**DATA SUPPLIED**
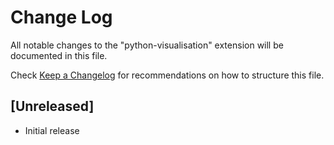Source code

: # Change Log

All notable changes to the "python-visualisation" extension will be documented in this file.

Check [Keep a Changelog](http://keepachangelog.com/) for recommendations on how to structure this file.

## [Unreleased]

- Initial release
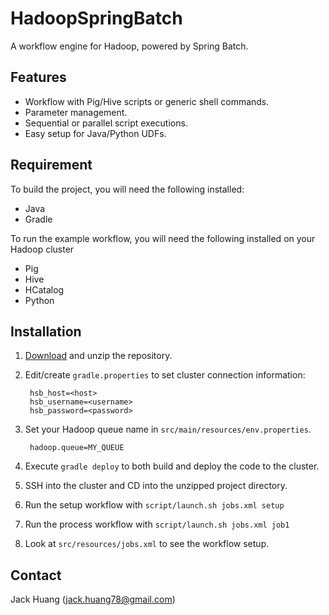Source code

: # HadoopSpringBatch
A workflow engine for Hadoop, powered by Spring Batch.

## Features
- Workflow with Pig/Hive scripts or generic shell commands.
- Parameter management.
- Sequential or parallel script executions.
- Easy setup for Java/Python UDFs. 

## Requirement
To build the project, you will need the following installed:
- Java
- Gradle

To run the example workflow, you will need the following installed on your Hadoop cluster
- Pig
- Hive
- HCatalog
- Python



## Installation
1. [Download](https://github.com/jhuang78/HadoopSpringBatch/archive/master.zip) and unzip the repository.
2. Edit/create `gradle.properties` to set cluster connection information:

		hsb_host=<host>
		hsb_username=<username>
		hsb_password=<password>

3. Set your Hadoop queue name in `src/main/resources/env.properties`.

		hadoop.queue=MY_QUEUE

4. Execute `gradle deploy` to both build and deploy the code to the cluster.
5. SSH into the cluster and CD into the unzipped project directory.
6. Run the setup workflow with `script/launch.sh jobs.xml setup`
7. Run the process workflow with `script/launch.sh jobs.xml job1`
8. Look at `src/resources/jobs.xml` to see the workflow setup.

## Contact
Jack Huang (jack.huang78@gmail.com)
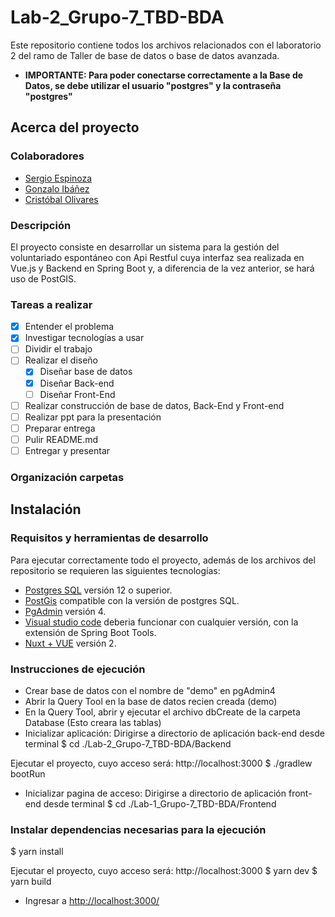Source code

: # Lab-2_Grupo-7_TBD-BDA
Este repositorio contiene todos los archivos relacionados con el laboratorio 2 del ramo de Taller de base de datos o base de datos avanzada.

* **IMPORTANTE: Para poder conectarse correctamente a la Base de Datos, se debe utilizar el usuario "postgres" y la contraseña "postgres"**

## Acerca del proyecto

### Colaboradores
* [Sergio Espinoza](https://github.com/Ch3chS)
* [Gonzalo Ibáñez](https://github.com/Gr3yW0lfChie)
* [Cristóbal Olivares](https://github.com/ToTozudo)

### Descripción
El proyecto consiste en desarrollar un sistema para la gestión del voluntariado espontáneo con Api Restful cuya interfaz sea realizada en Vue.js y Backend en Spring Boot y, a diferencia de la vez anterior, se hará uso de PostGIS.<br>

### Tareas a realizar
- [x] Entender el problema
- [x] Investigar tecnologías a usar
- [ ] Dividir el trabajo
- [ ] Realizar el diseño 
  - [x] Diseñar base de datos
  - [x] Diseñar Back-end
  - [ ] Diseñar Front-End
- [ ] Realizar construcción de base de datos, Back-End y Front-end
- [ ] Realizar ppt para la presentación
- [ ] Preparar entrega
- [ ] Pulir README.md
- [ ] Entregar y presentar

### Organización carpetas



## Instalación

### Requisitos y herramientas de desarrollo
Para ejecutar correctamente todo el proyecto, además de los archivos del repositorio se requieren las siguientes tecnologías:

* [Postgres SQL](https://www.enterprisedb.com/downloads/postgres-postgresql-downloads) versión 12 o superior.
* [PostGis](https://postgis.net/) compatible con la versión de postgres SQL.
* [PgAdmin](https://www.pgadmin.org) versión 4.
* [Visual studio code](https://code.visualstudio.com/download) deberia funcionar con cualquier versión, con la extensión de Spring Boot Tools.
* [Nuxt + VUE](https://nuxtjs.org) versión 2.

### Instrucciones de ejecución
- Crear base de datos con el nombre de "demo" en pgAdmin4
- Abrir la Query Tool en la base de datos recien creada (demo)
- En la Query Tool, abrir y ejecutar el archivo dbCreate de la carpeta Database (Esto creara las tablas)
- Inicializar aplicación:
Dirigirse a directorio de aplicación back-end desde terminal
$ cd ./Lab-2_Grupo-7_TBD-BDA/Backend

Ejecutar el proyecto, cuyo acceso será: http://localhost:3000
$ ./gradlew bootRun


- Inicializar pagina de acceso:
 Dirigirse a directorio de aplicación front-end desde terminal
$ cd ./Lab-1_Grupo-7_TBD-BDA/Frontend

### Instalar dependencias necesarias para la ejecución
$ yarn install

Ejecutar el proyecto, cuyo acceso será: http://localhost:3000
$ yarn dev
$ yarn build

- Ingresar a <a href="http://localhost:3000/">http://localhost:3000/</a>
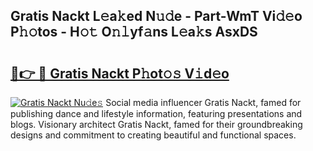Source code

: ## Gratis Nackt L𝚎a𝚔ed N𝚞𝚍e - Part-WmT Vi𝚍𝚎o P𝚑𝚘tos - H𝚘𝚝 O𝚗𝚕yf𝚊ns L𝚎a𝚔s AsxDS

# <h2><a href="http://kf54uy4.oniu.top/?m=Gratis+Nackt">🔗👉 🔴 Gratis Nackt P𝚑ot𝚘𝚜 V𝚒d𝚎o</a></h2>

[![Gratis Nackt Nu𝚍e𝚜](https://i.imgur.com/0qMVB7G.gif)](http://kf54uy4.oniu.top/?m=Gratis+Nackt)
Social media influencer Gratis Nackt, famed for publishing dance and lifestyle information, featuring presentations and blogs. Visionary architect Gratis Nackt, famed for their groundbreaking designs and commitment to creating beautiful and functional spaces.  
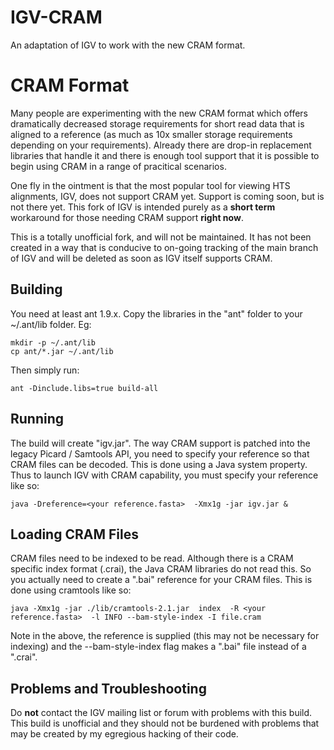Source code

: # IGV-CRAM
An adaptation of IGV to work with the new CRAM format. 

CRAM Format
===========

Many people are experimenting with the new CRAM format which offers dramatically decreased 
storage requirements for short read data that is aligned to a reference (as much as 10x smaller storage 
requirements depending on your requirements). Already there are 
drop-in replacement libraries that handle it and there is enough tool support that it 
is possible to begin using CRAM in a range of pracitical scenarios.

One fly in the ointment is that the most popular tool for viewing HTS alignments, IGV, does
not support CRAM yet. Support is coming soon, but is not there yet. This fork of IGV is
intended purely as a **short term** workaround for those needing CRAM support **right now**.

This is a totally unofficial fork, and will not be maintained. It has not been created in a
way that is conducive to on-going tracking of the main branch of IGV and will be deleted
as soon as IGV itself supports CRAM.

Building
--------

You need at least ant 1.9.x.  Copy the libraries in the "ant" folder to your ~/.ant/lib folder. Eg:

    mkdir -p ~/.ant/lib
    cp ant/*.jar ~/.ant/lib

Then simply run:

    ant -Dinclude.libs=true build-all

Running
-------

The build will create "igv.jar". The way CRAM support is patched into the legacy
Picard / Samtools API, you need to specify your reference so that CRAM files can be
decoded. This is done using a Java system property. Thus to launch IGV with CRAM 
capability, you must specify your reference like so:

    java -Dreference=<your reference.fasta>  -Xmx1g -jar igv.jar &


Loading CRAM Files
------------------

CRAM files need to be indexed to be read. Although there is a CRAM specific index
format (.crai), the Java CRAM libraries do not read this. So you actually need to create
a ".bai" reference for your CRAM files. This is done using cramtools like so:

    java -Xmx1g -jar ./lib/cramtools-2.1.jar  index  -R <your reference.fasta>  -l INFO --bam-style-index -I file.cram

Note in the above, the reference is supplied (this may not be necessary for indexing) and 
the --bam-style-index flag makes a ".bai" file instead of a ".crai".


Problems and Troubleshooting
----------------------------

Do **not** contact the IGV mailing list or forum with problems with this build. This build is unofficial and
they should not be burdened with problems that may be created by my egregious hacking of their code.
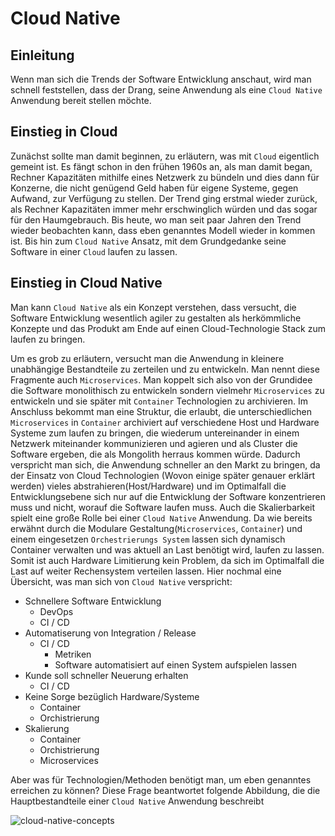 # Cloud Native

## Einleitung

Wenn man sich die Trends der Software Entwicklung anschaut, wird man schnell feststellen, dass der Drang, seine Anwendung als eine `Cloud Native` Anwendung bereit stellen möchte. 

## Einstieg in Cloud

Zunächst sollte man damit beginnen, zu erläutern, was mit `Cloud` eigentlich gemeint ist. Es fängt schon in den frühen 1960s an, als man damit began, Rechner Kapazitäten mithilfe eines Netzwerk zu bündeln und dies dann für Konzerne, die nicht genügend Geld haben für eigene Systeme, gegen Aufwand, zur Verfügung zu stellen. Der Trend ging erstmal wieder zurück, als Rechner Kapazitäten immer mehr erschwinglich würden und das sogar für den Haumgebrauch. 
Bis heute, wo man seit paar Jahren den Trend wieder beobachten kann, dass eben genanntes Modell wieder in kommen ist. Bis hin zum `Cloud Native` Ansatz, mit dem Grundgedanke seine Software in einer `Cloud` laufen zu lassen.

## Einstieg in Cloud Native

Man kann `Cloud Native` als ein Konzept verstehen, dass versucht, die Software Entwicklung wesentlich agiler zu gestalten als herkömmliche Konzepte und das Produkt am Ende auf einen Cloud-Technologie Stack zum laufen zu bringen.

Um es grob zu erläutern, versucht man die Anwendung in kleinere unabhängige Bestandteile zu zerteilen und zu entwickeln. Man nennt diese Fragmente auch `Microservices`. Man koppelt sich also von der Grundidee die Software monolithisch zu entwickeln sondern vielmehr `Microservices` zu entwickeln und sie später mit `Container` Technologien zu archivieren. Im Anschluss bekommt man eine Struktur, die erlaubt, die unterschiedlichen `Microservices` in `Container` archiviert auf verschiedene Host und Hardware Systeme zum laufen zu bringen, die wiederum untereinander in einem Netzwerk miteinander kommunizieren und agieren und als Cluster die Software ergeben, die als Mongolith herraus kommen würde.
Dadurch verspricht man sich, die Anwendung schneller an den Markt zu bringen, da der Einsatz von Cloud Technologien (Wovon einige später genauer erklärt werden) vieles abstrahieren(Host/Hardware) und im Optimalfall die Entwicklungsebene sich nur auf die Entwicklung der Software konzentrieren muss und nicht, worauf die Software laufen muss. Auch die Skalierbarkeit spielt eine große Rolle bei einer `Cloud Native` Anwendung. Da wie bereits erwähnt durch die Modulare Gestaltung(`Microservices`, `Container`) und einem eingesetzen `Orchestrierungs System` lassen sich dynamisch Container verwalten und was aktuell an Last benötigt wird, laufen zu lassen. Somit ist auch Hardware Limitierung kein Problem, da sich im Optimalfall die Last auf weiter Rechensystem verteilen lassen. Hier nochmal eine Übersicht, was man sich von `Cloud Native` verspricht:

- Schnellere Software Entwicklung
    - DevOps
    - CI / CD
- Automatiserung von Integration / Release
    - CI / CD
        - Metriken
        - Software automatisiert auf einen System aufspielen lassen
- Kunde soll schneller Neuerung erhalten
    - CI / CD
- Keine Sorge bezüglich Hardware/Systeme
    - Container
    - Orchistrierung
- Skalierung
    - Container
    - Orchistrierung
    - Microservices

Aber was für Technologien/Methoden benötigt man, um eben genanntes erreichen zu können? Diese Frage beantwortet folgende Abbildung, die die Hauptbestandteile einer `Cloud Native` Anwendung beschreibt

![cloud-native-concepts](https://miro.medium.com/max/358/1*8tS36qcyZ2c-kYF3zSrbfA.png)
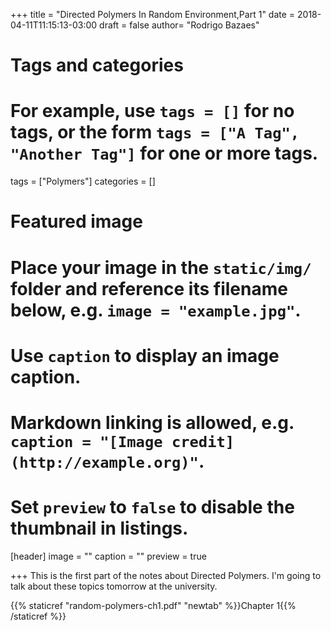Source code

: +++
title = "Directed Polymers In Random Environment,Part 1"
date = 2018-04-11T11:15:13-03:00
draft = false
author= "Rodrigo Bazaes"

# Tags and categories
# For example, use `tags = []` for no tags, or the form `tags = ["A Tag", "Another Tag"]` for one or more tags.
tags = ["Polymers"]
categories = []

# Featured image
# Place your image in the `static/img/` folder and reference its filename below, e.g. `image = "example.jpg"`.
# Use `caption` to display an image caption.
#   Markdown linking is allowed, e.g. `caption = "[Image credit](http://example.org)"`.
# Set `preview` to `false` to disable the thumbnail in listings.
[header]
image = ""
caption = ""
preview = true

+++
This is the first part of the notes about Directed Polymers. I'm going to talk
about these topics tomorrow at the university.

{{% staticref "random-polymers-ch1.pdf" "newtab" %}}Chapter 1{{% /staticref %}}

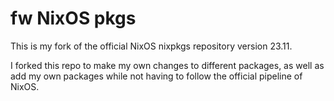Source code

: # fw NixOS pkgs

This is my fork of the official NixOS nixpkgs repository version 23.11.

I forked this repo to make my own changes to different packages, as well as add my own packages while not having to follow the official pipeline of NixOS.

**EXERCISE INSTRUCTIONS**
In the answer, give only the lines from the top of the data above through the line with "hsb_host=<host>", reproduced exactly; no picture may appear.

**EXPECTED ANSWER**
Source code

: # Change Log

All notable changes to the "python-visualisation" extension will be documented in this file.

Check [Keep a Changelog](http://keepachangelog.com/) for recommendations on how to structure this file.

## [Unreleased]

- Initial release
Source code

: # HadoopSpringBatch
A workflow engine for Hadoop, powered by Spring Batch.

## Features
- Workflow with Pig/Hive scripts or generic shell commands.
- Parameter management.
- Sequential or parallel script executions.
- Easy setup for Java/Python UDFs. 

## Requirement
To build the project, you will need the following installed:
- Java
- Gradle

To run the example workflow, you will need the following installed on your Hadoop cluster
- Pig
- Hive
- HCatalog
- Python



## Installation
1. [Download](https://github.com/jhuang78/HadoopSpringBatch/archive/master.zip) and unzip the repository.
2. Edit/create `gradle.properties` to set cluster connection information:

		hsb_host=<host>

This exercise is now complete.